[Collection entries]

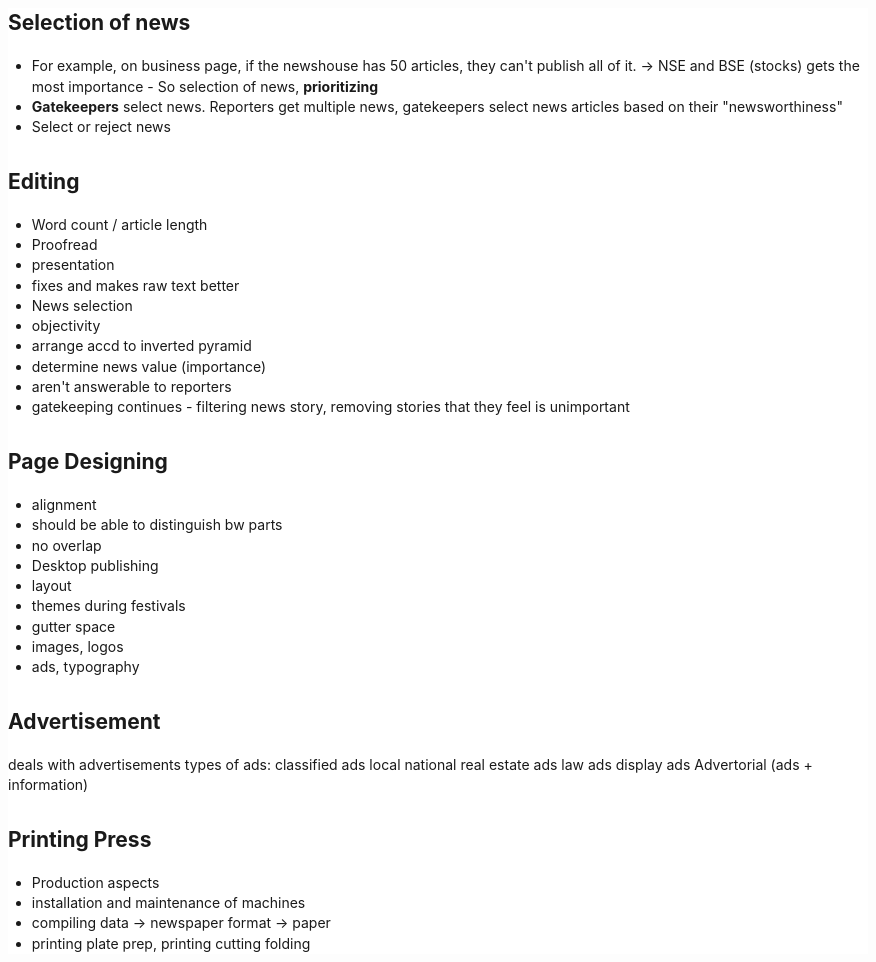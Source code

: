 ## **Selection of news**
  - For example, on business page, if the newshouse has 50 articles, they can't publish all of it.  -> NSE and BSE (stocks) gets the most importance - So selection of news, **prioritizing**
  - **Gatekeepers** select news. Reporters get multiple news, gatekeepers select news articles based on their "newsworthiness"
  - Select or reject news 

## **Editing**
- Word count / article length   
- Proofread
- presentation 
- fixes and makes raw text better
- News selection
- objectivity
- arrange accd to inverted pyramid
- determine news value (importance)
- aren't answerable to reporters
- gatekeeping continues - filtering news story, removing stories that they feel is unimportant

## **Page Designing**
  - alignment
  - should be able to distinguish bw parts 
  - no overlap 
  - Desktop publishing 
  - layout  
  - themes during festivals
  - gutter space
  - images, logos
  - ads, typography

## **Advertisement**
deals with advertisements
types of ads: 
	classified ads
	local
	national
	real estate ads
	law ads
	display ads
	Advertorial (ads + information)


## **Printing Press**
- Production aspects
- installation and maintenance of machines
- compiling data -> newspaper format -> paper
- printing plate prep, printing cutting folding
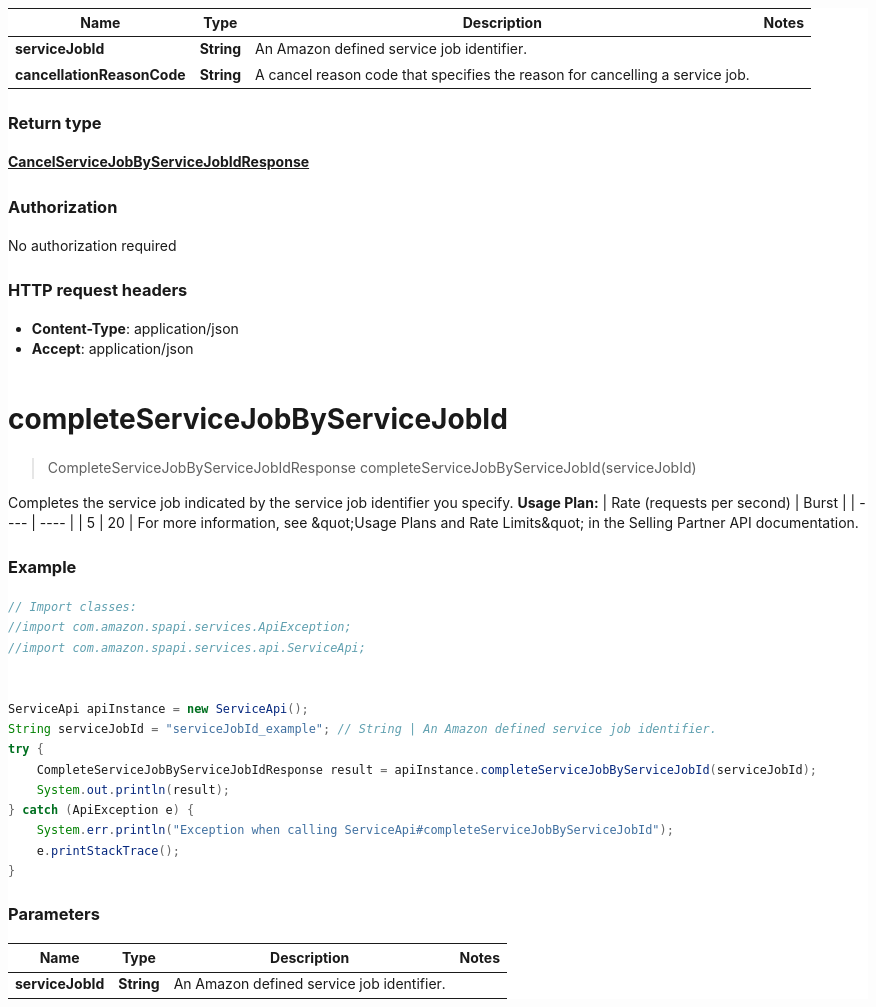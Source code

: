 Name | Type | Description  | Notes
------------- | ------------- | ------------- | -------------
 **serviceJobId** | **String**| An Amazon defined service job identifier. |
 **cancellationReasonCode** | **String**| A cancel reason code that specifies the reason for cancelling a service job. |

### Return type

[**CancelServiceJobByServiceJobIdResponse**](CancelServiceJobByServiceJobIdResponse.md)

### Authorization

No authorization required

### HTTP request headers

 - **Content-Type**: application/json
 - **Accept**: application/json

<a name="completeServiceJobByServiceJobId"></a>
# **completeServiceJobByServiceJobId**
> CompleteServiceJobByServiceJobIdResponse completeServiceJobByServiceJobId(serviceJobId)



Completes the service job indicated by the service job identifier you specify.  **Usage Plan:**  | Rate (requests per second) | Burst | | ---- | ---- | | 5 | 20 |  For more information, see \&quot;Usage Plans and Rate Limits\&quot; in the Selling Partner API documentation.

### Example
```java
// Import classes:
//import com.amazon.spapi.services.ApiException;
//import com.amazon.spapi.services.api.ServiceApi;


ServiceApi apiInstance = new ServiceApi();
String serviceJobId = "serviceJobId_example"; // String | An Amazon defined service job identifier.
try {
    CompleteServiceJobByServiceJobIdResponse result = apiInstance.completeServiceJobByServiceJobId(serviceJobId);
    System.out.println(result);
} catch (ApiException e) {
    System.err.println("Exception when calling ServiceApi#completeServiceJobByServiceJobId");
    e.printStackTrace();
}
```

### Parameters

Name | Type | Description  | Notes
------------- | ------------- | ------------- | -------------
 **serviceJobId** | **String**| An Amazon defined service job identifier. |
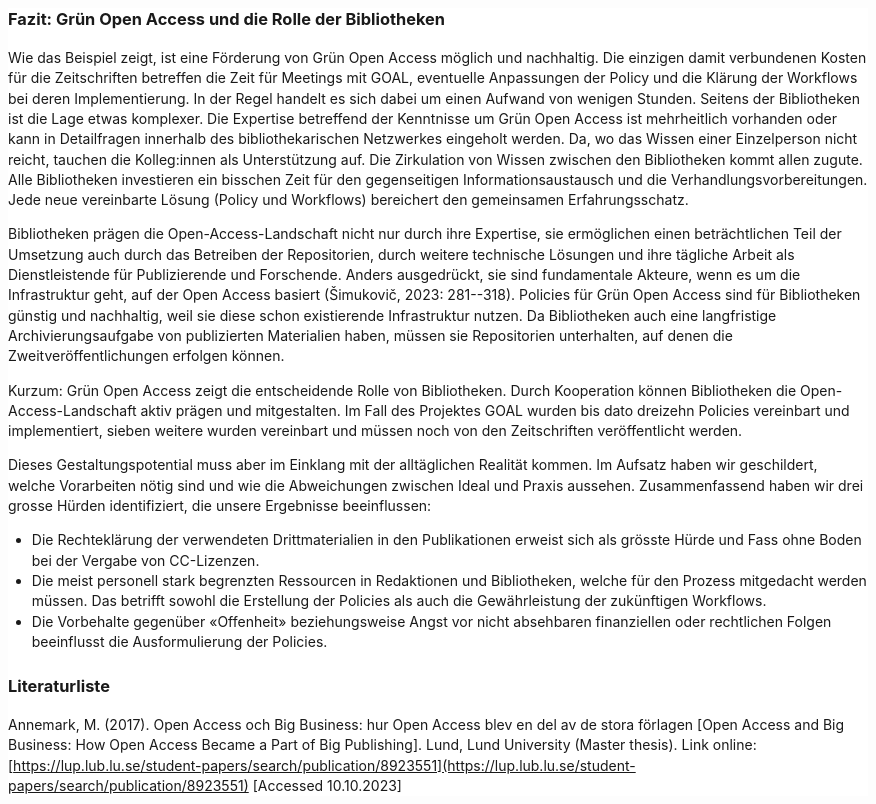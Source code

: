 ### Fazit: Grün Open Access und die Rolle der Bibliotheken

Wie das Beispiel zeigt, ist eine Förderung von Grün Open Access möglich
und nachhaltig. Die einzigen damit verbundenen Kosten für die
Zeitschriften betreffen die Zeit für Meetings mit GOAL, eventuelle
Anpassungen der Policy und die Klärung der Workflows bei deren
Implementierung. In der Regel handelt es sich dabei um einen Aufwand von
wenigen Stunden. Seitens der Bibliotheken ist die Lage etwas komplexer.
Die Expertise betreffend der Kenntnisse um Grün Open Access ist
mehrheitlich vorhanden oder kann in Detailfragen innerhalb des
bibliothekarischen Netzwerkes eingeholt werden. Da, wo das Wissen einer
Einzelperson nicht reicht, tauchen die Kolleg:innen als Unterstützung
auf. Die Zirkulation von Wissen zwischen den Bibliotheken kommt allen
zugute. Alle Bibliotheken investieren ein bisschen Zeit für den
gegenseitigen Informationsaustausch und die Verhandlungsvorbereitungen.
Jede neue vereinbarte Lösung (Policy und Workflows) bereichert den
gemeinsamen Erfahrungsschatz.

Bibliotheken prägen die Open-Access-Landschaft nicht nur durch ihre
Expertise, sie ermöglichen einen beträchtlichen Teil der Umsetzung auch
durch das Betreiben der Repositorien, durch weitere technische Lösungen
und ihre tägliche Arbeit als Dienstleistende für Publizierende und
Forschende. Anders ausgedrückt, sie sind fundamentale Akteure, wenn es
um die Infrastruktur geht, auf der Open Access basiert (Šimukovič, 2023:
281--318). Policies für Grün Open Access sind für Bibliotheken günstig
und nachhaltig, weil sie diese schon existierende Infrastruktur nutzen.
Da Bibliotheken auch eine langfristige Archivierungsaufgabe von
publizierten Materialien haben, müssen sie Repositorien unterhalten, auf
denen die Zweitveröffentlichungen erfolgen können.

Kurzum: Grün Open Access zeigt die entscheidende Rolle von Bibliotheken.
Durch Kooperation können Bibliotheken die Open-Access-Landschaft aktiv
prägen und mitgestalten. Im Fall des Projektes GOAL wurden bis dato
dreizehn Policies vereinbart und implementiert, sieben weitere wurden
vereinbart und müssen noch von den Zeitschriften veröffentlicht werden.

Dieses Gestaltungspotential muss aber im Einklang mit der alltäglichen
Realität kommen. Im Aufsatz haben wir geschildert, welche Vorarbeiten
nötig sind und wie die Abweichungen zwischen Ideal und Praxis aussehen.
Zusammenfassend haben wir drei grosse Hürden identifiziert, die unsere
Ergebnisse beeinflussen:

-   Die Rechteklärung der verwendeten Drittmaterialien in den Publikationen erweist sich als grösste Hürde und Fass ohne Boden bei der Vergabe von CC-Lizenzen.
-   Die meist personell stark begrenzten Ressourcen in Redaktionen und Bibliotheken, welche für den Prozess mitgedacht werden müssen. Das betrifft sowohl die Erstellung der Policies als auch die Gewährleistung der zukünftigen Workflows.
-   Die Vorbehalte gegenüber «Offenheit» beziehungsweise Angst vor nicht absehbaren finanziellen oder rechtlichen Folgen beeinflusst die Ausformulierung der Policies.

### Literaturliste

Annemark, M. (2017). Open Access och Big Business: hur Open Access
blev en del av de stora förlagen \[Open Access and Big Business:
How Open Access Became a Part of Big Publishing\]. Lund, Lund
University (Master thesis). Link online:
[https://lup.lub.lu.se/student-papers/search/publication/8923551](https://lup.lub.lu.se/student-papers/search/publication/8923551)
\[Accessed 10.10.2023\]


[^1]: Budapest Open Access Initiative, siehe
[^2]: Nationale Open-Access-Strategie der Schweiz, siehe
[^3]: The Budapest Open Access Initiative:20th Anniversary
[^4]: Projekt «OA-EASI -- Open Access for Educational and Applied
[^5]: GOAL Sounding Board. siehe
[^6]: Sherpa Romeo, siehe https://v2.sherpa.ac.uk/romeo/
[^7]: Zenodo Community für Projektpublikationen, siehe
[^8]: «Bericht der Publikationsanalyse im Projekt GOAL», siehe
[^9]: Liste «Journals with Green Open Access Policy», siehe
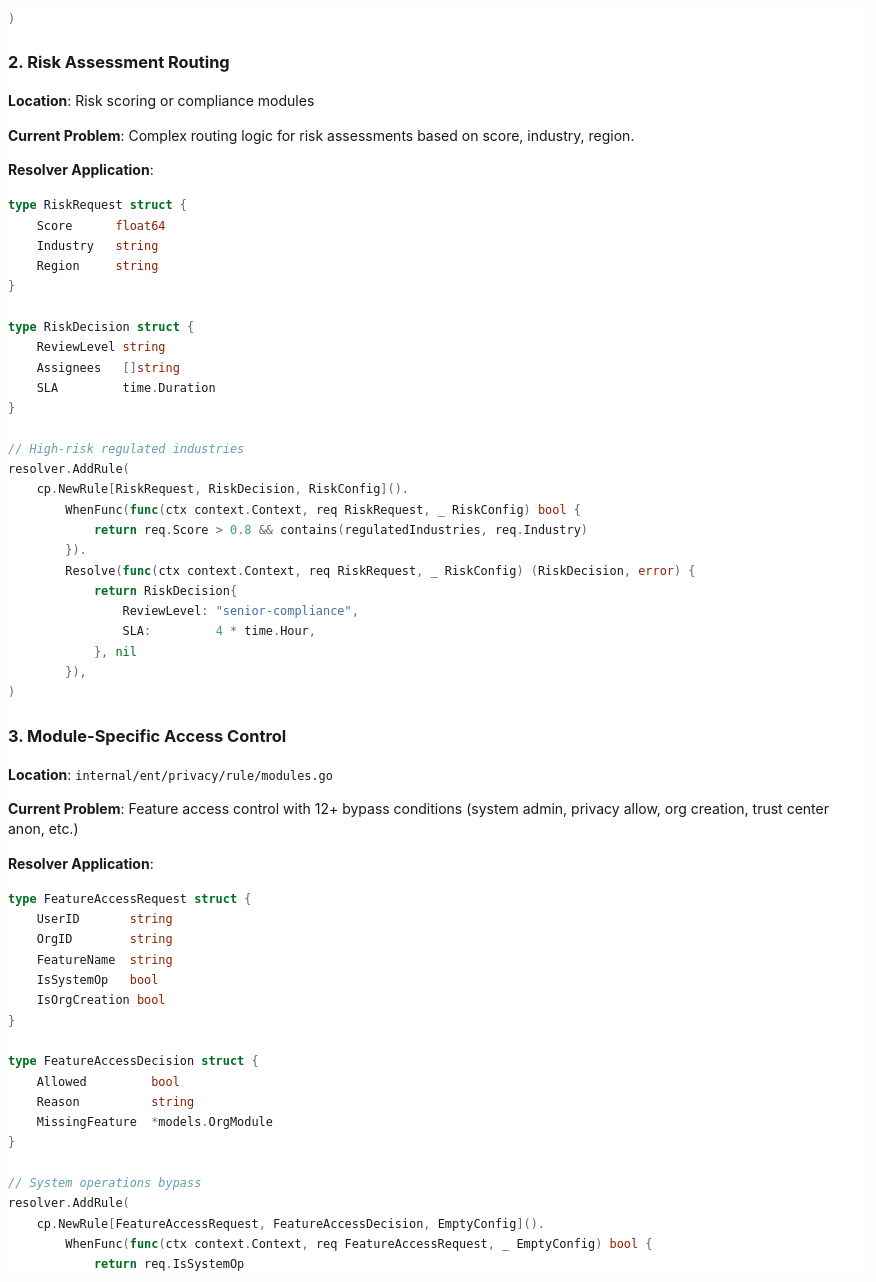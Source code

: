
 ```go
)
```

### 2. Risk Assessment Routing

**Location**: Risk scoring or compliance modules

**Current Problem**: Complex routing logic for risk assessments based on score, industry, region.

**Resolver Application**:
```go
type RiskRequest struct {
    Score      float64
    Industry   string
    Region     string
}

type RiskDecision struct {
    ReviewLevel string
    Assignees   []string
    SLA         time.Duration
}

// High-risk regulated industries
resolver.AddRule(
    cp.NewRule[RiskRequest, RiskDecision, RiskConfig]().
        WhenFunc(func(ctx context.Context, req RiskRequest, _ RiskConfig) bool {
            return req.Score > 0.8 && contains(regulatedIndustries, req.Industry)
        }).
        Resolve(func(ctx context.Context, req RiskRequest, _ RiskConfig) (RiskDecision, error) {
            return RiskDecision{
                ReviewLevel: "senior-compliance",
                SLA:         4 * time.Hour,
            }, nil
        }),
)
```

### 3. Module-Specific Access Control

**Location**: `internal/ent/privacy/rule/modules.go`

**Current Problem**: Feature access control with 12+ bypass conditions (system admin, privacy allow, org creation, trust center anon, etc.)

**Resolver Application**:
```go
type FeatureAccessRequest struct {
    UserID       string
    OrgID        string
    FeatureName  string
    IsSystemOp   bool
    IsOrgCreation bool
}

type FeatureAccessDecision struct {
    Allowed         bool
    Reason          string
    MissingFeature  *models.OrgModule
}

// System operations bypass
resolver.AddRule(
    cp.NewRule[FeatureAccessRequest, FeatureAccessDecision, EmptyConfig]().
        WhenFunc(func(ctx context.Context, req FeatureAccessRequest, _ EmptyConfig) bool {
            return req.IsSystemOp
```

Exercise | Find "Infrastruktur" in the preceding records. Copy each line that holds it.

Response to the task |
um die Infrastruktur geht, auf der Open Access basiert (Šimukovič, 2023:
und nachhaltig, weil sie diese schon existierende Infrastruktur nutzen.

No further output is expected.